Irak – Un pays et une génération d’enfants à reconstruire

Le Koweït accueille depuis lundi une grande conférence internationale pour la reconstruction de l’Irak. Responsables politiques, organisations humanitaires et investisseurs privés sont attendus jusque mercredi. Les autorités irakiennes estiment à 88 milliards de dollars le coût total pour rebâtir ce pays ravagé par trois ans de guerre contre le groupe État islamique. Certains investissements sont attendus de manière urgente pour permettre un retour volontaire des familles déplacées par la guerre.

Avec notre envoyé spécial à Koweït City,  Wilson Fache

Deux mois après la fin des combats, plus de la moitié des Irakiens qui avaient fui la guerre sont de retour chez eux. Mais près de deux millions et demi de civils sont toujours déplacés. Lundi, les organisations humanitaires ont donc appelé la communauté internationale à ne pas abandonner l’Irak à un moment si critique.

Elles appellent à ne pas oublier la dimension humaine de la reconstruction. Et surtout les enfants irakiens, qui ont été les plus durement touchés par cette guerre. Déscolarisés ou endoctrinés, traumatisés et parfois blessés, leurs maisons et écoles sont souvent en ruine, les besoins sont donc immenses.

« Il y a 6,5 millions de personnes en ce moment en Irak qui sont pauvres, dont 4 millions d’enfants. Ce sont les enfants qui ont été disproportionnellement affectés par le conflit et la pauvreté. Et ils sont le futur du pays. Seront-ils une génération perdue, ou seront-ils une génération qui peut participer et investir dans le futur de l’Irak, sa stabilité économique et sécuritaire ? », s’interroge Peter Hawkins, représentant en Irak de l’Unicef, le Fonds des Nations unies pour l’enfance.

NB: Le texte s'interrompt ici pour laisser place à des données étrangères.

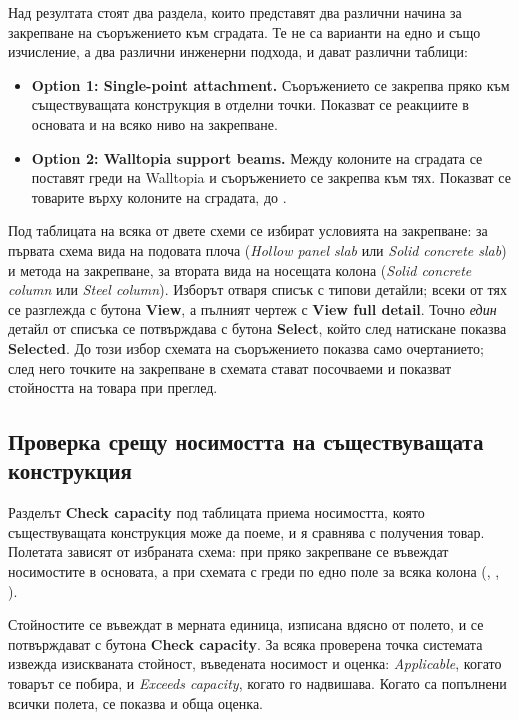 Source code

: Над резултата стоят два раздела, които представят два различни начина за закрепване на
съоръжението към сградата. Те не са варианти на едно и също изчисление, а два различни
инженерни подхода, и дават различни таблици:

\begin{itemize}[topsep=2pt,itemsep=2pt,leftmargin=*]
\item \textbf{Option 1: Single-point attachment.} Съоръжението се закрепва пряко към
      съществуващата конструкция в отделни точки. Показват се реакциите в основата и на
      всяко ниво на закрепване.
\item \textbf{Option 2: Walltopia support beams.} Между колоните на сградата се
      поставят греди на Walltopia и съоръжението се закрепва към тях. Показват се
      товарите върху колоните на сградата,  до .
\end{itemize}

Под таблицата на всяка от двете схеми се избират условията на закрепване: за първата
схема вида на подовата плоча (\emph{Hollow panel slab} или \emph{Solid concrete slab})
и метода на закрепване, за втората вида на носещата колона (\emph{Solid concrete
column} или \emph{Steel column}). Изборът отваря списък с типови детайли; всеки от тях
се разглежда с бутона \textbf{View}, а пълният чертеж с \textbf{View full detail}.
Точно \emph{един} детайл от списъка се потвърждава с бутона \textbf{Select}, който след
натискане показва \textbf{Selected}. До този избор схемата на съоръжението показва само
очертанието; след него точките на закрепване в схемата стават посочваеми и показват
стойността на товара при преглед.

\subsection{Проверка срещу носимостта на съществуващата конструкция}
\label{subsec:ug-capacity}

Разделът \textbf{Check capacity} под таблицата приема носимостта, която съществуващата
конструкция може да поеме, и я сравнява с получения товар. Полетата зависят от избраната
схема: при пряко закрепване се въвеждат носимостите в основата, а при схемата с греди
по едно поле за всяка колона (, , ).

Стойностите се въвеждат в мерната единица, изписана вдясно от полето, и се потвърждават
с бутона \textbf{Check capacity}. За всяка проверена точка системата извежда изискваната
стойност, въведената носимост и оценка: \emph{Applicable}, когато товарът се побира, и
\emph{Exceeds capacity}, когато го надвишава. Когато са попълнени всички полета, се
показва и обща оценка.

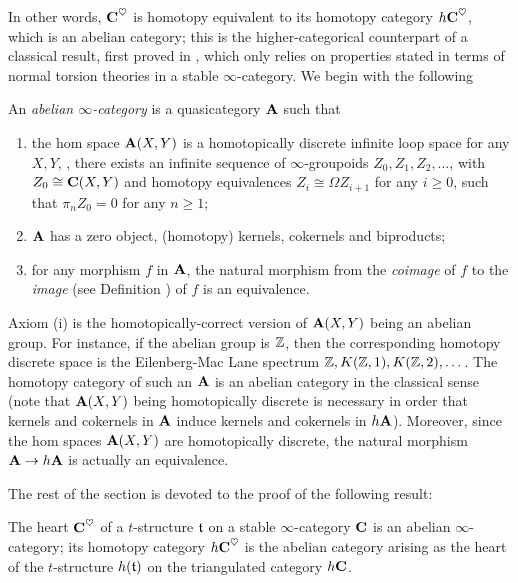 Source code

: In other words, $\textbf{C}^\heartsuit$ is homotopy equivalent to its homotopy category $h\textbf{C}^\heartsuit$, which is an abelian category; this is the higher\hyp{}categorical counterpart of a classical result, first proved in \cite[Thm. \textbf{1.3.6}]{BBDPervers}, 
which 
only relies on properties stated in terms of normal torsion theories in a stable $\infty$\hyp{}category. We begin with the following
\begin{definition}\label{df:abelinfty}
An \emph{abelian $\infty$\hyp{}category} is a quasicategory $\textbf{A}$ such that
\begin{enumerate}
\item the hom space $\textbf{A}(X,Y)$ is a homotopically discrete infinite loop space for any $X, Y$, \ie, there exists an infinite sequence of $\infty$\hyp{}groupoids $Z_0, Z_1,Z_2,\dots$, with $Z_0\cong \textbf{C}(X,Y)$ and homotopy equivalences $Z_i\cong \Omega Z_{i+1}$ for any $i\geq 0$, such that $\pi_n Z_0=0$ for any $n\geq 1$;
\item $\textbf{A}$ has a zero object, (homotopy) kernels, cokernels and biproducts;
\item for any morphism $f$ in $\textbf{A}$, the natural morphism from the \emph{coimage} of $f$ to the \emph{image} (see Definition ) of $f$ is an equivalence.
\end{enumerate}
\end{definition}
\begin{remark}
Axiom (i) is the homotopically\hyp{}correct version of $\textbf{A}(X,Y)$ being an abelian group. For instance, if the abelian group is $\mathbb{Z} $, then the corresponding homotopy discrete space is the Eilenberg\hyp{}Mac Lane spectrum $\mathbb{Z} ,K(\mathbb{Z} ,1), K(\mathbb{Z} ,2),\dots$. The homotopy category of such an $\textbf{A}$ is an abelian category in the classical sense (note that $\textbf{A}(X,Y)$ being homotopically discrete is necessary in order that kernels and cokernels in $\textbf{A}$ induce kernels and cokernels in $h\textbf{A}$). Moreover, since the hom spaces $\textbf{A}(X,Y)$ are homotopically discrete, the natural morphism $\textbf{A}\to h\textbf{A}$ is actually an equivalence.
\end{remark}
The rest of the section is devoted to the proof of the following result:
\begin{theorem}\label{heart.is.abelian}
The heart $\textbf{C}^\heartsuit$ of a $t$\hyp{}structure $\mathfrak{t}$ on a stable $\infty$\hyp{}category $\textbf{C}$ is an abelian $\infty$\hyp{}category; its homotopy category $h\textbf{C}^\heartsuit$ is the abelian category arising as the heart of the $t$\hyp{}structure $h(\mathfrak{t})$ on the triangulated category $h\textbf{C}$.
\end{theorem}
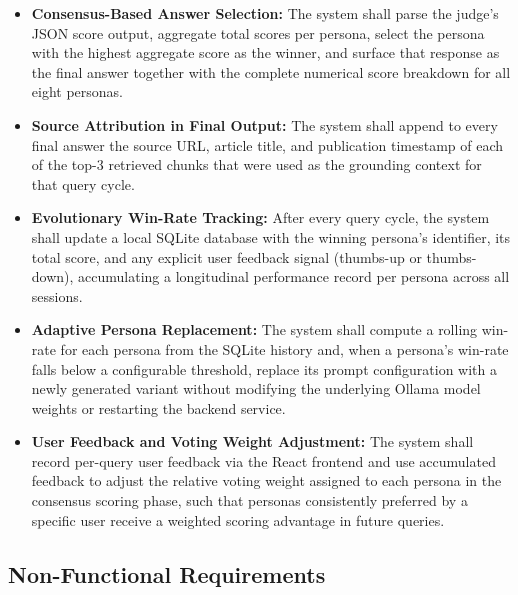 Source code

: \begin{itemize}
    \item \textbf{Consensus-Based Answer Selection:}
    The system shall parse the judge's JSON score output, aggregate total scores per
    persona, select the persona with the highest aggregate score as the winner, and
    surface that response as the final answer together with the complete numerical
    score breakdown for all eight personas.

    \item \textbf{Source Attribution in Final Output:}
    The system shall append to every final answer the source URL, article title, and
    publication timestamp of each of the top-3 retrieved chunks that were used as
    the grounding context for that query cycle.

    \item \textbf{Evolutionary Win-Rate Tracking:}
    After every query cycle, the system shall update a local SQLite database with
    the winning persona's identifier, its total score, and any explicit user feedback
    signal (thumbs-up or thumbs-down), accumulating a longitudinal performance record
    per persona across all sessions.

    \item \textbf{Adaptive Persona Replacement:}
    The system shall compute a rolling win-rate for each persona from the SQLite
    history and, when a persona's win-rate falls below a configurable threshold,
    replace its prompt configuration with a newly generated variant without modifying
    the underlying Ollama model weights or restarting the backend service.

    \item \textbf{User Feedback and Voting Weight Adjustment:}
    The system shall record per-query user feedback via the React frontend and use
    accumulated feedback to adjust the relative voting weight assigned to each persona
    in the consensus scoring phase, such that personas consistently preferred by a
    specific user receive a weighted scoring advantage in future queries.

\end{itemize}

\subsection{Non-Functional Requirements}

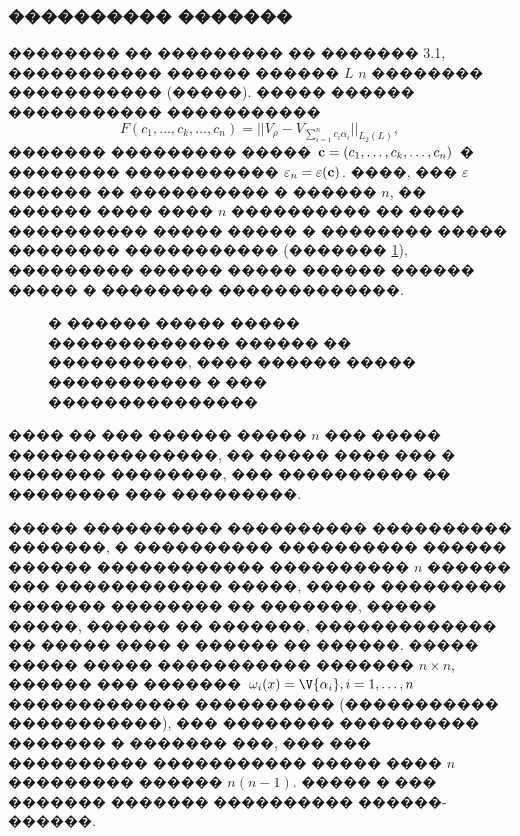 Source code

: \documentclass[a4paper]{article}
\begin{document}
\subsubsection{���������� �������}
�������� �� ��������� �� ������� 3.1, ����������� ������ ������ $L$ $n$ �������� ����������� (�����).
����� ������ ����������� �����������
\begin{equation*}
  F(c_1,\dots,c_k,\dots,c_n)=||V_{\rho}-V_{\sum_{i=1}^n c_i \alpha_i}||_{L_2(L)},
\end{equation*}
������� ��������� ����� ${\bf c}=(c_1,\dots,c_k,\dots,c_n)$ � �������� ����������� $\varepsilon_n = \varepsilon ({\bf c})$.
����, ��� $\varepsilon$ ������ �� ���������� � ������ $n$, �� ������ ���� ���� $n$ ���������� �� ���� ���������� ����� ����� � �������� ����� �������� ����������� (������� \ref{points2}),
��������� ������ ����� ������ ������ ����� � �������� �������������.
\begin{figure}[h!]
  \noindent{}
   \caption{� ������ ����� ����� ������������� ������ �� ����������, ���� ������ ����� ����������� � ��� ���������������}   
  \label{points2}
\end{figure}

���� �� ��� ������ ����� $n$ ��� ����� ���������������, �� ����� ���� ��� � ������� ��������, ��� ���������� �� �������� ��� ���������.

����� ���������� ���������� ���������� �������, � ���������� ���������� ������ ������ ������������ ���������� $n$ ������ ��� ������������ �����,
����� ��������� ������� �������� �� �������, ����� �����, ������ �� �������, ������������� �� ����� ���� � ������ �� ������.
����� ����� ����� ����������� ������� $n \times n$, ������ ��� ������� $\omega_i(x) =\V{\alpha_i}, i=1,\dots,n$ ������������� ���������� (����������� �����������), ��� �������� ���������� ������� � ������� ���, ��� ���
���������� ����������� ����� ���� $n$ ��������� ������ $n(n-1)$.
����� � ��� ������� ������� ���������� ������-������.
\end{document}
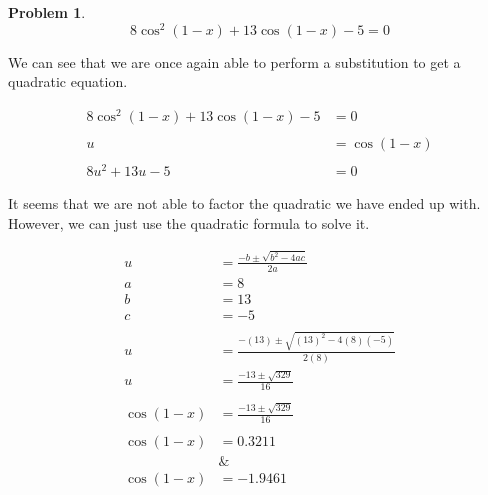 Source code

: \documentclass[12pt]{article}
\theoremstyle{definition}
\newtheorem{problem}{Problem}
\begin{document}
\begin{problem}
\begin{equation*}
    8\cos^2(1-x) + 13\cos(1-x) - 5 = 0  \label{eq:17}
\end{equation*}
\end{problem}

We can see that we are once again able to perform a substitution to get a quadratic equation.

\begin{align}
    8\cos^2(1-x) + 13\cos(1-x) - 5 & = 0         \\
    \nonumber                                    \\
    u                              & = \cos(1-x) \\
    \nonumber                                    \\
    8u^2 + 13u - 5                 & = 0
\end{align}

It seems that we are not able to factor the quadratic we have ended up with.
However, we can just use the quadratic formula to solve it.

\begin{align}
    u         & = \frac{-b\pm\sqrt{b^2-4ac}}{2a}              \\
    a         & = 8                                           \\
    b         & = 13                                          \\
    c         & = -5                                          \\
    \nonumber                                                 \\
    u         & = \frac{-(13)\pm\sqrt{(13)^2-4(8)(-5)}}{2(8)} \\
    u         & = \frac{-13\pm\sqrt{329}}{16}                 \\
    \nonumber                                                 \\
    \cos(1-x) & = \frac{-13\pm\sqrt{329}}{16}                 \\
    \nonumber                                                 \\
    \cos(1-x) & = 0.3211                                      \\
    \nonumber & \&                                            \\
    \cos(1-x) & = -1.9461
\end{align}
\end{document}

L’Unicef craint que des investissements insuffisants pour les enfants irakiens, notamment en matière d’éducation, mettent en péril une victoire durement acquise contre le groupe État islamique.


REPORTAGE : L’autre défi de l’Irak: la construction psychologique de la jeune génération

Avec notre correspondante à Erbil,  Oriane Verdier

Lorsqu’Amar, 11 ans, ne joue pas au foot, il rêve de sa maison d’avant, détruite lors des combats entre l’organisation Etat islamique et les forces irakiennes : « On avait tout construit et peint nous-même. On avait une télé, des placards. Mais aujourd’hui tout est détruit et plein de mines. »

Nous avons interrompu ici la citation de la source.